Préparer la résilience

Lu en quelques minutes

Cet article appartient à nos archives.

Publié le
Partager sur , ,
Aujourd'hui, l'une des plus grandes préoccupations de l'humanité concerne les perturbations et ravages, causés par des catastrophes naturelles ou non, qui peuvent détruire des communautés entières. Mais rassurez-vous : le nouvel ISO/TC 292 a pour mission de renforcer la sécurité et la résilience dans le monde.

Cyclones, tremblements de terre, inondations… Autant de catastrophes qui font hélas régulièrement la une des journaux.
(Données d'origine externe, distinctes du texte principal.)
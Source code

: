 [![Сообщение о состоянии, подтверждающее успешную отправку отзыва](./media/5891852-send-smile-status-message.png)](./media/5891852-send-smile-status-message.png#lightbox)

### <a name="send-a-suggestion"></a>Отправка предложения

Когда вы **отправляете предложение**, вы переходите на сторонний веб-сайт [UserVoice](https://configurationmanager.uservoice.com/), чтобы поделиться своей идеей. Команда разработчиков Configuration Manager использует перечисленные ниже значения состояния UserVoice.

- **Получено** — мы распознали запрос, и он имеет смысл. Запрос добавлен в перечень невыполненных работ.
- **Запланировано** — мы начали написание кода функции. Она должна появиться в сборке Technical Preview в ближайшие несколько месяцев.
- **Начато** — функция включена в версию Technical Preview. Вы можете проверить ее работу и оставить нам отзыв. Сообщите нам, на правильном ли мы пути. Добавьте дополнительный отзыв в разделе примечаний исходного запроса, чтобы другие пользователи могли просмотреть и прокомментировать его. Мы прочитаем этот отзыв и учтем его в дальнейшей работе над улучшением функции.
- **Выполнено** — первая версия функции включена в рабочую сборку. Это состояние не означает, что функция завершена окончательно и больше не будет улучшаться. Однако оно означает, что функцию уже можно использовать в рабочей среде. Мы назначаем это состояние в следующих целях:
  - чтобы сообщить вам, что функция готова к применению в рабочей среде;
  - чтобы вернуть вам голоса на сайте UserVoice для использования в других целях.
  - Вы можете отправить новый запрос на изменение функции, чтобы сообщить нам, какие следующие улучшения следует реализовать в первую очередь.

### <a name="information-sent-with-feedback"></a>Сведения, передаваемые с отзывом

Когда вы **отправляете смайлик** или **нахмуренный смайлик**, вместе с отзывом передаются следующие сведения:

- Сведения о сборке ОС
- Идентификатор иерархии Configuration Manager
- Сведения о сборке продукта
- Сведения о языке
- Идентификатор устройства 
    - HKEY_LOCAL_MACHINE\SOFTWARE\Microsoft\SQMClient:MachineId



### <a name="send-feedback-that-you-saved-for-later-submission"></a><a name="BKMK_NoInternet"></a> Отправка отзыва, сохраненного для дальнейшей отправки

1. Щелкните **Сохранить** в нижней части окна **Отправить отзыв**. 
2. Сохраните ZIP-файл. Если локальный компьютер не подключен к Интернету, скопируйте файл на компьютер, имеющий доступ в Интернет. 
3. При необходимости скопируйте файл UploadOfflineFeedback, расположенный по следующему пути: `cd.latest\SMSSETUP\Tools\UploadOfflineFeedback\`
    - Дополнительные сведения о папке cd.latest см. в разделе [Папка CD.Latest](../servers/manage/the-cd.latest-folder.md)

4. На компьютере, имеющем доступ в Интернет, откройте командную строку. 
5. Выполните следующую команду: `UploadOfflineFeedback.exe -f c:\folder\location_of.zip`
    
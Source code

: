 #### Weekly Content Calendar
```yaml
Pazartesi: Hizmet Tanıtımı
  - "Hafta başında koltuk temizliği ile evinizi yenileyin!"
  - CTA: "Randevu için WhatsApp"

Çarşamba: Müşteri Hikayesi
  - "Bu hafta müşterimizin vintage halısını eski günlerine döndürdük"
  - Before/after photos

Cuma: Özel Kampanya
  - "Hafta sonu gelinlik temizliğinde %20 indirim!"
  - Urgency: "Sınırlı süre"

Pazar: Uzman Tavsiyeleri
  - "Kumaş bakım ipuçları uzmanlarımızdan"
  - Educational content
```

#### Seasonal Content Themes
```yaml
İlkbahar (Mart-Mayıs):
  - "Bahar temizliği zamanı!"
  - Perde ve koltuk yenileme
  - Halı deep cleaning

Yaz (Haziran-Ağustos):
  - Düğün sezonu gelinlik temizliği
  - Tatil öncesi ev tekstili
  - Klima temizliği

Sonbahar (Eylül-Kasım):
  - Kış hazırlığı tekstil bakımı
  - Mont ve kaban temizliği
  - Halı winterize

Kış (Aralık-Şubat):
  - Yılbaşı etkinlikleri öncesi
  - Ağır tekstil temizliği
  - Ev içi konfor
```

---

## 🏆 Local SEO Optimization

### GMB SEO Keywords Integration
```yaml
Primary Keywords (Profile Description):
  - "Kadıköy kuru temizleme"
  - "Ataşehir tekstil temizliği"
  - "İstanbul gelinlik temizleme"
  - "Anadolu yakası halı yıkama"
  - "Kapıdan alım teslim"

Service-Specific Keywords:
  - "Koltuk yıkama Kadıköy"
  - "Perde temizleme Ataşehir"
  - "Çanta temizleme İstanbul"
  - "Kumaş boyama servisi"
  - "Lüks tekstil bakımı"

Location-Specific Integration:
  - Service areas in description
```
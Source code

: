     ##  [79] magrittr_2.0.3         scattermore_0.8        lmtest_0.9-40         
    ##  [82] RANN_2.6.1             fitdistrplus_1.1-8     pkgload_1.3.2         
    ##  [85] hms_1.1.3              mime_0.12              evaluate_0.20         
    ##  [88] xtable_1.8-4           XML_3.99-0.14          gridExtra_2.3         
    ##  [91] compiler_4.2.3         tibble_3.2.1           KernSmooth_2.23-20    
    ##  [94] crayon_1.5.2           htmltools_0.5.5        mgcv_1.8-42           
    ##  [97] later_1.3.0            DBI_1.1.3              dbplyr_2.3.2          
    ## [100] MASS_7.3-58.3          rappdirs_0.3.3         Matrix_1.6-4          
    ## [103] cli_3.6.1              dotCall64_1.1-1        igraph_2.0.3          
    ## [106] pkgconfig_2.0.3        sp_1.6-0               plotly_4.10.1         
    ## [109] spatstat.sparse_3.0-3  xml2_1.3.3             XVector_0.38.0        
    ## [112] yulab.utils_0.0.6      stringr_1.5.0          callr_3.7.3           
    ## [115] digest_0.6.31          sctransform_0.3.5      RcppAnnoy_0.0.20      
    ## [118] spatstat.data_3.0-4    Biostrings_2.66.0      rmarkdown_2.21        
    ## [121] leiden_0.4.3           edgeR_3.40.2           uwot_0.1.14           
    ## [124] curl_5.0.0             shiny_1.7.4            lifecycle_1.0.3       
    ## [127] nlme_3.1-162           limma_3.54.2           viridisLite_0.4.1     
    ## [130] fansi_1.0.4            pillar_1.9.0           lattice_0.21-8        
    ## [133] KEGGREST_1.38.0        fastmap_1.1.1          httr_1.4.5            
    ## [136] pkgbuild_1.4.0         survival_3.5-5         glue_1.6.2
Aujourd’hui, toutes les organisations doivent gérer, à des échelles diverses, les enjeux liés à la sécurité pour écarter des risques potentiels, réagir aux perturbations et, enfin, protéger leurs activités.

Les catastrophes ont pour les communautés pauvres et vulnérables du monde entier des conséquences désastreuses qui nuisent à la continuité opérationnelle des entreprises et imposent des opérations de remise en état et de reconstruction qui se chiffrent en milliards. Nous avons beau crouler sous les informations scientifiques et techniques, les catastrophes restent inévitables et entraînent des pertes toujours plus importantes sur le plan humain, environnemental et économique – d’après les Nations Unies, leur coût au niveau mondial serait d’ailleurs chaque année d’USD 100 milliards.

Aux catastrophes naturelles s’ajoutent des menaces multiples comme la contrefaçon, la cybercriminalité et le terrorisme – qui exigent une vigilance renforcée aux frontières et sur les réseaux de transport, la protection des données, une meilleure détection des fraudes et des stratégies de contre-attaque sur le terrain de l’information.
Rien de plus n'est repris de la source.